Try it: Output every record exactly, and nothing more.

Saved entries:
········
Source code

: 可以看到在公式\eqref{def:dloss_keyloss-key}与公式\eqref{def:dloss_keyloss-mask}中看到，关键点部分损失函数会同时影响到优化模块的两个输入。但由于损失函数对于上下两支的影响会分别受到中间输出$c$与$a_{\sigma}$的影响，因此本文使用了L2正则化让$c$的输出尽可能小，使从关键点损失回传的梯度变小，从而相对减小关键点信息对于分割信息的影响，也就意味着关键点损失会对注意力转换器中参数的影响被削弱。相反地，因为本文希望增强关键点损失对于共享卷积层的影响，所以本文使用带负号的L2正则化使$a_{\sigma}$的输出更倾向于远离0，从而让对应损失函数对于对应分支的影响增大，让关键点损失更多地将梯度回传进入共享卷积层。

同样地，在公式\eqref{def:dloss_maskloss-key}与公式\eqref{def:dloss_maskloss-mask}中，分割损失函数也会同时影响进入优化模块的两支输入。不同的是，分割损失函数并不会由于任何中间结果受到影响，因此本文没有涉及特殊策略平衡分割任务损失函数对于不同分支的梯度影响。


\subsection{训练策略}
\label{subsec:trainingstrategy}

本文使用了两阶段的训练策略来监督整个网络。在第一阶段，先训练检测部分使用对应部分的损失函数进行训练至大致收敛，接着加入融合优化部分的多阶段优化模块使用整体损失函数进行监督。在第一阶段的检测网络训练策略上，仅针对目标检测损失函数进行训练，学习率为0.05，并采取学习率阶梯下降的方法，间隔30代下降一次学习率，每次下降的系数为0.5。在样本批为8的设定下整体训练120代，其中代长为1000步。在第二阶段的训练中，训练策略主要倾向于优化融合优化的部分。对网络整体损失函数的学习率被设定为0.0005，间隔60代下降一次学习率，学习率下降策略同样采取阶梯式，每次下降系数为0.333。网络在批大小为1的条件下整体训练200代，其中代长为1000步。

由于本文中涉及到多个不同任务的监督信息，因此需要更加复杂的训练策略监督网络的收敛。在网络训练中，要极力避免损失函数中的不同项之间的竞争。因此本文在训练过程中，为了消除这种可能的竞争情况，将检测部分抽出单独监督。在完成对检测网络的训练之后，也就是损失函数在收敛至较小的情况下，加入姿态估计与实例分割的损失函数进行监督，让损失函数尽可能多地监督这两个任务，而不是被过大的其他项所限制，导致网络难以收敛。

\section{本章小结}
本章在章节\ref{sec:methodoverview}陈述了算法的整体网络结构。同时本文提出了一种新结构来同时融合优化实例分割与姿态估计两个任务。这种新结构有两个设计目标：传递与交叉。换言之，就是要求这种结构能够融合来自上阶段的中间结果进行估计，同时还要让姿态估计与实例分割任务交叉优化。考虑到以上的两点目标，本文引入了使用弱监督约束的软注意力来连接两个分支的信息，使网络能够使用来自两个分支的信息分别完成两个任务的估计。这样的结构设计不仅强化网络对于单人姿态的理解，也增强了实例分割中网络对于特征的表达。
········
Response to this task:
Source code

: 可以看到在公式\eqref{def:dloss_keyloss-key}与公式\eqref{def:dloss_keyloss-mask}中看到，关键点部分损失函数会同时影响到优化模块的两个输入。但由于损失函数对于上下两支的影响会分别受到中间输出$c$与$a_{\sigma}$的影响，因此本文使用了L2正则化让$c$的输出尽可能小，使从关键点损失回传的梯度变小，从而相对减小关键点信息对于分割信息的影响，也就意味着关键点损失会对注意力转换器中参数的影响被削弱。相反地，因为本文希望增强关键点损失对于共享卷积层的影响，所以本文使用带负号的L2正则化使$a_{\sigma}$的输出更倾向于远离0，从而让对应损失函数对于对应分支的影响增大，让关键点损失更多地将梯度回传进入共享卷积层。

同样地，在公式\eqref{def:dloss_maskloss-key}与公式\eqref{def:dloss_maskloss-mask}中，分割损失函数也会同时影响进入优化模块的两支输入。不同的是，分割损失函数并不会由于任何中间结果受到影响，因此本文没有涉及特殊策略平衡分割任务损失函数对于不同分支的梯度影响。


\subsection{训练策略}
\label{subsec:trainingstrategy}

本文使用了两阶段的训练策略来监督整个网络。在第一阶段，先训练检测部分使用对应部分的损失函数进行训练至大致收敛，接着加入融合优化部分的多阶段优化模块使用整体损失函数进行监督。在第一阶段的检测网络训练策略上，仅针对目标检测损失函数进行训练，学习率为0.05，并采取学习率阶梯下降的方法，间隔30代下降一次学习率，每次下降的系数为0.5。在样本批为8的设定下整体训练120代，其中代长为1000步。在第二阶段的训练中，训练策略主要倾向于优化融合优化的部分。对网络整体损失函数的学习率被设定为0.0005，间隔60代下降一次学习率，学习率下降策略同样采取阶梯式，每次下降系数为0.333。网络在批大小为1的条件下整体训练200代，其中代长为1000步。

由于本文中涉及到多个不同任务的监督信息，因此需要更加复杂的训练策略监督网络的收敛。在网络训练中，要极力避免损失函数中的不同项之间的竞争。因此本文在训练过程中，为了消除这种可能的竞争情况，将检测部分抽出单独监督。在完成对检测网络的训练之后，也就是损失函数在收敛至较小的情况下，加入姿态估计与实例分割的损失函数进行监督，让损失函数尽可能多地监督这两个任务，而不是被过大的其他项所限制，导致网络难以收敛。

\section{本章小结}
本章在章节\ref{sec:methodoverview}陈述了算法的整体网络结构。同时本文提出了一种新结构来同时融合优化实例分割与姿态估计两个任务。这种新结构有两个设计目标：传递与交叉。换言之，就是要求这种结构能够融合来自上阶段的中间结果进行估计，同时还要让姿态估计与实例分割任务交叉优化。考虑到以上的两点目标，本文引入了使用弱监督约束的软注意力来连接两个分支的信息，使网络能够使用来自两个分支的信息分别完成两个任务的估计。这样的结构设计不仅强化网络对于单人姿态的理解，也增强了实例分割中网络对于特征的表达。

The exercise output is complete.